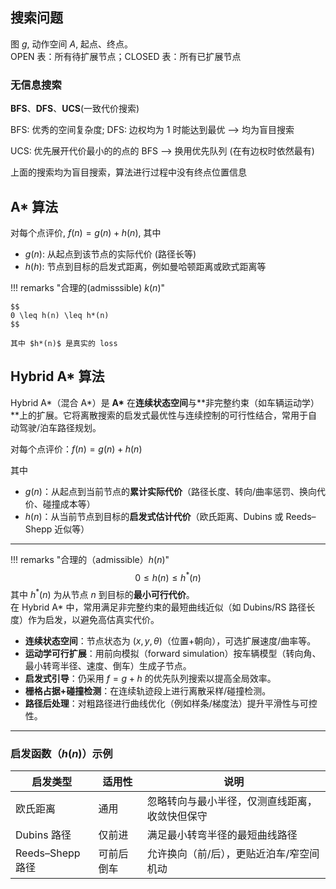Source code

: 
## 搜索问题

图 $g$, 动作空间 $A$, 起点、终点。  
OPEN 表：所有待扩展节点；CLOSED 表：所有已扩展节点

### 无信息搜索

**BFS**、**DFS**、**UCS**(一致代价搜索)

BFS: 优秀的空间复杂度; DFS: 边权均为 1 时能达到最优 --> 均为盲目搜索

UCS: 优先展开代价最小的的点的 BFS --> 换用优先队列 (在有边权时依然最有)

上面的搜索均为盲目搜索，算法进行过程中没有终点位置信息

## A* 算法

对每个点评价, $f(n) = g(n) + h(n)$, 其中  
- $g(n)$: 从起点到该节点的实际代价 (路径长等)  
- $h(h)$: 节点到目标的启发式距离，例如曼哈顿距离或欧式距离等

!!! remarks "合理的(admisssible) $k(n)$"

    $$
    0 \leq h(n) \leq h*(n)
    $$

    其中 $h*(n)$ 是真实的 loss

## Hybrid A* 算法

Hybrid A*（混合 A*）是 **A\*** 在**连续状态空间**与**非完整约束（如车辆运动学）**上的扩展。它将离散搜索的启发式最优性与连续控制的可行性结合，常用于自动驾驶/泊车路径规划。

对每个点评价：$f(n) = g(n) + h(n)$

其中  
- $g(n)$：从起点到当前节点的**累计实际代价**（路径长度、转向/曲率惩罚、换向代价、碰撞成本等）  
- $h(n)$：从当前节点到目标的**启发式估计代价**（欧氏距离、Dubins 或 Reeds–Shepp 近似等）

---

!!! remarks "合理的（admissible）$h(n)$"
    $$
    0 \le h(n) \le h^*(n)
    $$
    其中 $h^*(n)$ 为从节点 $n$ 到目标的**最小可行代价**。  
    在 Hybrid A* 中，常用满足非完整约束的最短曲线近似（如 Dubins/RS 路径长度）作为启发，以避免高估真实代价。


- **连续状态空间**：节点状态为 $(x, y, \theta)$（位置+朝向），可选扩展速度/曲率等。  
- **运动学可行扩展**：用前向模拟（forward simulation）按车辆模型（转向角、最小转弯半径、速度、倒车）生成子节点。  
- **启发式引导**：仍采用 $f=g+h$ 的优先队列搜索以提高全局效率。  
- **栅格占据+碰撞检测**：在连续轨迹段上进行离散采样/碰撞检测。  
- **路径后处理**：对粗路径进行曲线优化（例如样条/梯度法）提升平滑性与可控性。

---

### 启发函数（$h(n)$）示例

| 启发类型 | 适用性 | 说明 |
| --- | --- | --- |
| 欧氏距离 | 通用 | 忽略转向与最小半径，仅测直线距离，收敛快但保守 |
| Dubins 路径 | 仅前进 | 满足最小转弯半径的最短曲线路径 |
| Reeds–Shepp 路径 | 可前后倒车 | 允许换向（前/后），更贴近泊车/窄空间机动 |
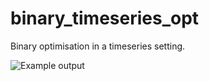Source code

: # binary_timeseries_opt

Binary optimisation in a timeseries setting.

![Example output](/figures/example_prediction.png)
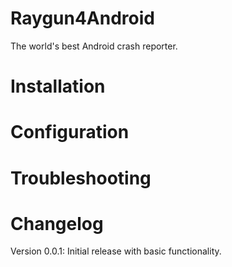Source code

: Raygun4Android
==============

The world's best Android crash reporter.

Installation
=============

Configuration
==============

Troubleshooting
================

Changelog
=========

Version 0.0.1: Initial release with basic functionality.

What you are asked to do | The answer is to be the lines from the line that contains "仅前进 | 满足最小转弯半径的最短曲线路径 |" through the last line of the material, retyped exactly, both included, with pictures left out, please.

Written reply |
| Dubins 路径 | 仅前进 | 满足最小转弯半径的最短曲线路径 |
| Reeds–Shepp 路径 | 可前后倒车 | 允许换向（前/后），更贴近泊车/窄空间机动 |
Source code

: # binary_timeseries_opt

Binary optimisation in a timeseries setting.

![Example output](/figures/example_prediction.png)
Source code

: Raygun4Android
==============

The world's best Android crash reporter.

Installation
=============

Configuration
==============

Troubleshooting
================

Changelog
=========

Version 0.0.1: Initial release with basic functionality.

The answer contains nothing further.